Ela é defensora dos direitos humanos e do meio ambiente, os quais infelizmente muitas vezes são defendidos como causas separadas, mas que possuem intrínseca conexão pois os dois são explorados, cada um a sua forma, pela lógica econômica capitalista.


Vandana trabalha por uma economia verde sem dogmas e não foge ao debate sobre questões necessárias para barrar o avanço da situação que se encontram tanto trabalhadores, como natureza. A ativista também levanta a bandeira da situação das mulheres indianas, da segurança alimentar e da preservação dos povos e culturas locais. É fundadora da ONG indiana Navdanya, que, entre outras agendas, estimula a agricultura orgânica local.


Infelizmente seu livro “The Violence of Green Revolution” não foi traduzido para o português até hoje. Você poderia trazer ao nosso leitor uma exposição dá época em que ele foi escrito juntamente de uma análise dos desdobramentos que se deram dos anos 80 prá cá em relação as perdas da agricultura, não só na Índia como nos outros países.

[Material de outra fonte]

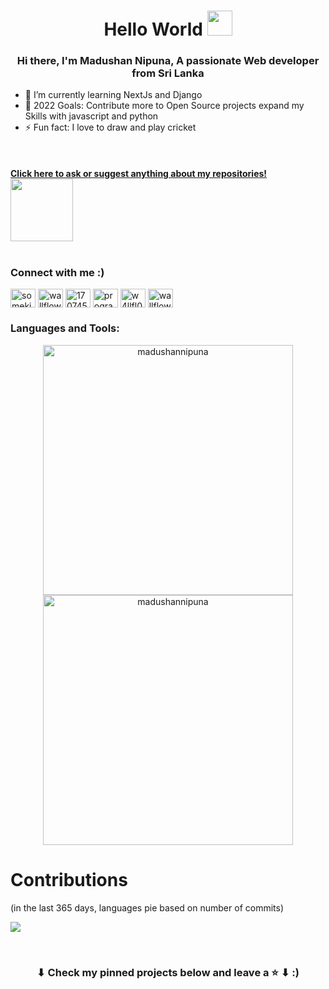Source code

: <h1 align="center">Hello World <img src = "https://raw.githubusercontent.com/MartinHeinz/MartinHeinz/master/wave.gif" width=40px></h1>
<h3 align="center"> Hi there, I'm Madushan Nipuna, A passionate Web developer from Sri Lanka</h3>

- 🌱 I’m currently learning NextJs and Django 
- 🥅 2022 Goals: Contribute more to Open Source projects expand my Skills with javascript and python
- ⚡ Fun fact: I love to draw and play cricket

</br>

#### [Click here to ask or suggest anything about my repositories!](https://github.com/madushan97/madushan97/issues/new) <img src='https://raw.githubusercontent.com/ShahriarShafin/ShahriarShafin/main/Assets/handshake.gif' width="100px"><br><br>



<h3 align="left">Connect with me :)</h3>
<p align="left">  
<a href="https://codepen.io/madushan97" target="blank"><img align="center" src="https://raw.githubusercontent.com/rahuldkjain/github-profile-readme-generator/master/src/images/icons/Social/codepen.svg" alt="somekindofwallflower" height="30" width="40" /></a>  
<a href="https://twitter.com/MadushanNipuna2" target="blank"><img align="center" src="https://raw.githubusercontent.com/rahuldkjain/github-profile-readme-generator/master/src/images/icons/Social/twitter.svg" alt="wallflower408" height="30" width="40" /></a>  
<a href="https://stackoverflow.com/users/17074530" target="blank"><img align="center" src="https://raw.githubusercontent.com/rahuldkjain/github-profile-readme-generator/master/src/images/icons/Social/stack-overflow.svg" alt="17074530" height="30" width="40" /></a>  
<a href="https://instagram.com/19madushan97" target="blank"><img align="center" src="https://raw.githubusercontent.com/rahuldkjain/github-profile-readme-generator/master/src/images/icons/Social/instagram.svg" alt="programmerscrunity" height="30" width="40" /></a>  
<a href="https://www.hackerrank.com/madushannipuna11" target="blank"><img align="center" src="https://raw.githubusercontent.com/rahuldkjain/github-profile-readme-generator/master/src/images/icons/Social/hackerrank.svg" alt="w4llfl0w3r13" height="30" width="40" /></a>  
<a href="https://discord.gg/wallflower#7007" target="blank"><img align="center" src="https://raw.githubusercontent.com/rahuldkjain/github-profile-readme-generator/master/src/images/icons/Social/discord.svg" alt="wallflower#7007" height="30" width="40" /></a>  
</p>

<h3 align="left">Languages and Tools:</h3>

<p align="center">
  <img width="400em" src="https://github-readme-stats.vercel.app/api?username=madushan97&show_icons=true&locale=en&theme=dark"                alt="madushannipuna"/>
  <img width="400em" src="https://github-readme-streak-stats.herokuapp.com/?user=madushan97&theme=radical" alt="madushannipuna" />
</p>

<!-- <p align="center"> 
  <img width="600em" src="https://github-readme-stats.vercel.app/api/top-langs/?username=Madushan97&layout=compact&langs_count=999&include_all_commits=true&hide_progress=true&hide_border=true&theme=radical&hide=">

[![Top Langs](https://github-readme-stats.vercel.app/api/top-langs/?username=madushan97&exclude_repo=github-readme-stats,anuraghazra.github.io)](https://github.com/anuraghazra/github-readme-stats)

</p> -->


# Contributions
(in the last 365 days, languages pie based on number of commits)

![](./profile-3d-contrib/profile-night-green.svg)

<br/>
<h3 align="center">
	⬇ Check my pinned projects below and leave a ⭐️ ⬇ :)
</h3>
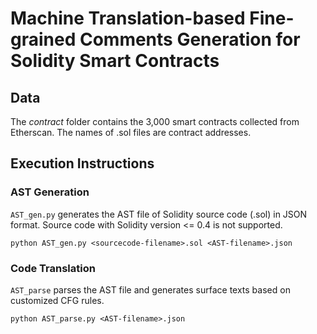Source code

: # Machine Translation-based Fine-grained Comments Generation for Solidity Smart Contracts

## Data
The *contract* folder contains the 3,000 smart contracts collected from Etherscan. The names of .sol files are contract addresses.
## Execution Instructions
### AST Generation

`AST_gen.py` generates the AST file of Solidity source code (.sol) in JSON format. Source code with Solidity version <= 0.4 is not supported.

`python AST_gen.py <sourcecode-filename>.sol <AST-filename>.json`

### Code Translation

`AST_parse` parses the AST file and generates surface texts based on customized CFG rules.

`python AST_parse.py <AST-filename>.json`

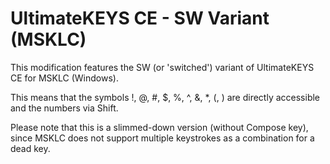 # UltimateKEYS CE - SW Variant (MSKLC)

This modification features the SW (or 'switched') variant of UltimateKEYS CE for MSKLC (Windows).

This means that the symbols !, @, #, $, %, ^, &, \*, (, ) are directly accessible and the numbers via Shift.

Please note that this is a slimmed-down version (without Compose key), since MSKLC does not support multiple keystrokes as a combination for a dead key.
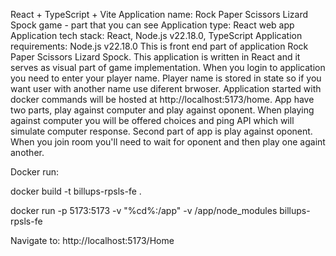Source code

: React + TypeScript + Vite
Application name: Rock Paper Scissors Lizard Spock game - part that you can see Application type: React web app Application tech stack: React, Node.js v22.18.0, TypeScript Application requirements: Node.js v22.18.0 This is front end part of application Rock Paper Scissors Lizard Spock. This application is written in React and it serves as visual part of game implementation. When you login to application you need to enter your player name. Player name is stored in state so if you want user with another name use diferent brwoser. Application started with docker commands will be hosted at http://localhost:5173/home. App have two parts, play against computer and play against oponent. When playing against computer you will be offered choices and ping API which will simulate computer response. Second part of app is play against oponent. When you join room you'll need to wait for oponent and then play one againt another.

Docker run:

docker build -t billups-rpsls-fe . 

docker run -p 5173:5173 -v "%cd%:/app" -v /app/node_modules billups-rpsls-fe

Navigate to: http://localhost:5173/Home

Comecei a fazer a pesquisa sobre a violência da Revolução Verde em 1984, ano da violência no Punjab, onde a Revolução Verde foi implementada pela primeira vez em 1965. A Revolução Verde teve um Prêmio Nobel da Paz, mas em 1984, Punjab era uma terra de guerra. 30.000 pessoas foram mortas pela violência em Punjab, que é um número 6 vezes maior do que os mortos na tragédia do 11/9. O ano de 1984 foi também o ano do desastre de Bhopal, onde uma fábrica de pesticidas, da ‘Union Carbide’ (hoje Dow), vazou e matou 3.000 pessoas. Desde então, 30.000 pessoas morreram.. Hoje a Índia é a capital da fome e dos suicídios de agricultores. Desde 1997, 250.000 agricultores foram presos por dívidas e tiraram suas vidas.


A senhora traçaria um paralelo entre o modo de produção voltado ao abastecimento e especulação do mercado, as reservas naturais e as condições que se encontram a mão de obra trabalhadora no seu país? Outras regiões do mundo trariam condições semelhantes?


O modelo econômico dominante desperdiça recursos e pessoas. Apesar destes resíduos serem chamados de “eficiente” e “produtivo”. Ele substituiu a produção com a especulação do capital financeiro, e do consumismo para as pessoas. Este modelo é: destruir a natureza e a sociedade em si.


Reformas ou Revolução? O que e o porque a senhora acredita ser necessário para impedir o avanço da situação de degradação das condições tanto humanas quanto naturais contemporâneas?


Duas coisas são necessárias para acabar com essa deterioração. Em primeiro lugar, uma mudança de paradigma e visão de mundo. Em segundo lugar, as pessoas levantarem-se coletivamente e dizer “Basta”. Chega.


A senhora terá a oportunidade de participar da Rio+20 e da Cúpula dos Povos. Quais seriam na sua opinião, as limitações e as contribuições que cada uma delas poderão nos trazer?


A Rio+20 será limitada em firmar compromissos em função da influência das grandes corporações. Essas contribuições podem ser significativas, se reconhecerem a necessidade de restabelecer a harmonia com a natureza – objeto de uma sessão da Assembleia Geral das Nações Unidas no ano passado – e se reconhecerem que a agricultura ecológica é o caminho para a proteção do planeta e da Segurança Alimentar. A Cúpula dos Povos, os Direitos da Mãe Terra, e o compromisso para uma transformação serão vitais.


Não haveria uma lógica comum entre os mecanismos financeiros criados em torno da questão ambiental e ativos financeiros comuns? Esta mesma lógica é capaz de lidar com problemas ambientais, criados muitas vezes por ela própria? O que a senhora poderia falar sobre este assunto?


Há um provérbio africano que diz: “Você não pode colocar um bezerro dentro de uma vaca bezuntando-o com lama”. A financeirização da economia e a consequente redução da economia a um casino, e os recursos do planeta e processos em mercadorias privatizadas, são a a raiz das crises ecológicas e econômicas. Estas crises não podem ser resolvidas por mais financeirização e mercantilização.»